Our issue is not the player, it’s the game.

The only reason we raise livestock, and do not yet have a market garden are A-we’re just more familiar with livestock. And if you’re going to dump your life savings into something, you should probably go with what you know.

And B-we tried raising a garden, and our livestock ate it. Yep, our chickens and ducks consumed every single plant. We want to have a garden, and it’s in the works. But we have to figure out a way to have our garden and for us to be able to eat it too.

For us, this issue is not whether the farming of animals or plants is a moral thing to do, but rather, it’s about the unethical way the industrialized system goes about producing either of these products.

And we know you feel the same way, because I’ve heard all of these things a lot too:

There’s too much to worry about already to be so worried every time I take a bite.

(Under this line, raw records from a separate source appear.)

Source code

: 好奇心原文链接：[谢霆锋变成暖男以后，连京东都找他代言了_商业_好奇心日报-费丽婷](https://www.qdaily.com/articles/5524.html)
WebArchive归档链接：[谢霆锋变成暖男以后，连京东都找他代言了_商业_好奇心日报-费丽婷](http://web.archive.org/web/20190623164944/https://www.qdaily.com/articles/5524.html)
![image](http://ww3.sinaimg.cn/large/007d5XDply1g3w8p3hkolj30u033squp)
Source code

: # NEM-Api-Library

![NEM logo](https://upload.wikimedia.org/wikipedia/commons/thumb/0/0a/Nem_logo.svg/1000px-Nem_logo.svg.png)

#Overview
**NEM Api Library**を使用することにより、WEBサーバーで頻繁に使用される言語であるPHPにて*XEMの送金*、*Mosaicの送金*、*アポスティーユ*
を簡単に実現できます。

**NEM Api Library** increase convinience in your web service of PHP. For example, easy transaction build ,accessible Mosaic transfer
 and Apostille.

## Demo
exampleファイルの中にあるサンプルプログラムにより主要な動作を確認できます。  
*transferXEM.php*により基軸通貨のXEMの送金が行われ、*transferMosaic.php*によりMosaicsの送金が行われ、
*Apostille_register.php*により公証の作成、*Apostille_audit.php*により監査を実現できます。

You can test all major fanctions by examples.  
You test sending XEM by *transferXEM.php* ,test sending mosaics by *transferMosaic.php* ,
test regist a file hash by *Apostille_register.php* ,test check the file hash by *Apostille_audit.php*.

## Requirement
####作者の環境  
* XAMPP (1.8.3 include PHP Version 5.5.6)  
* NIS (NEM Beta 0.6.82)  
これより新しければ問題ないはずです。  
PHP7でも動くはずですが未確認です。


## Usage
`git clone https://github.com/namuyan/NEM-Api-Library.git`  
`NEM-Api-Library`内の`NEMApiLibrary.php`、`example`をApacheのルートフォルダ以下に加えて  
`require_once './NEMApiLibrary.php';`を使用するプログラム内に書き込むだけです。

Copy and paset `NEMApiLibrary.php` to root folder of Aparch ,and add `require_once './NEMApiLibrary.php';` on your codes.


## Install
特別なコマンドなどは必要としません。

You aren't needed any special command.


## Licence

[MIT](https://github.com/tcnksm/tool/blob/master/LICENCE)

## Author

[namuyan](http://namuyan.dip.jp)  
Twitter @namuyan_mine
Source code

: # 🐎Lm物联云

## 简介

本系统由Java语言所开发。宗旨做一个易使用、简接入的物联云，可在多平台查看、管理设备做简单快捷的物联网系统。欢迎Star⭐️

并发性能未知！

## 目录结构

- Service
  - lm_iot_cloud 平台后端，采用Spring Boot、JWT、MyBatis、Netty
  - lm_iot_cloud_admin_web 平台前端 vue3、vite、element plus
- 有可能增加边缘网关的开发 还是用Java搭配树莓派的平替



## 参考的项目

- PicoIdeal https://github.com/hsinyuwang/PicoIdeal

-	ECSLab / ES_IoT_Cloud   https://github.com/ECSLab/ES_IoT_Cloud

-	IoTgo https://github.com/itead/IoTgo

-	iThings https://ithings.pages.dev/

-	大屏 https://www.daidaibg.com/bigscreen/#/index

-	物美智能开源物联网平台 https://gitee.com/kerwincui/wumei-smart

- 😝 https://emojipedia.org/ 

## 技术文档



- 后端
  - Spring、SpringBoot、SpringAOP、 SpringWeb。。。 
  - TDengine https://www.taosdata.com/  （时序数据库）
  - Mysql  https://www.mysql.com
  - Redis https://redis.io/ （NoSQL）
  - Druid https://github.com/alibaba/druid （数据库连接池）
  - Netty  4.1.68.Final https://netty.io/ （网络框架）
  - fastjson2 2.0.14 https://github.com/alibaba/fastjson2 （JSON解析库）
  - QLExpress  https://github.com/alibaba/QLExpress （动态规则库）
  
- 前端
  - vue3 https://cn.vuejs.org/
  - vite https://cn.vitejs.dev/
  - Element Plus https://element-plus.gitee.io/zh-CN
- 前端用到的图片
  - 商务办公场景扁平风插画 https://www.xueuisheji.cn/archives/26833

How do I know the eggs I feed my kids are cruelty free, or the meat I feed them is safe, or their vegetables are free from toxic chemicals.

There’s so much conflicting information out there, I should be able to go to the farm and see the animals for myself, or pick my own vegetables.

I wish that I didn’t have to wonder where my food came from.

I wish I could trust what I’m reading on the label is the truth.

You already know you deserve better. All we’re here to do is help you exercise that choice.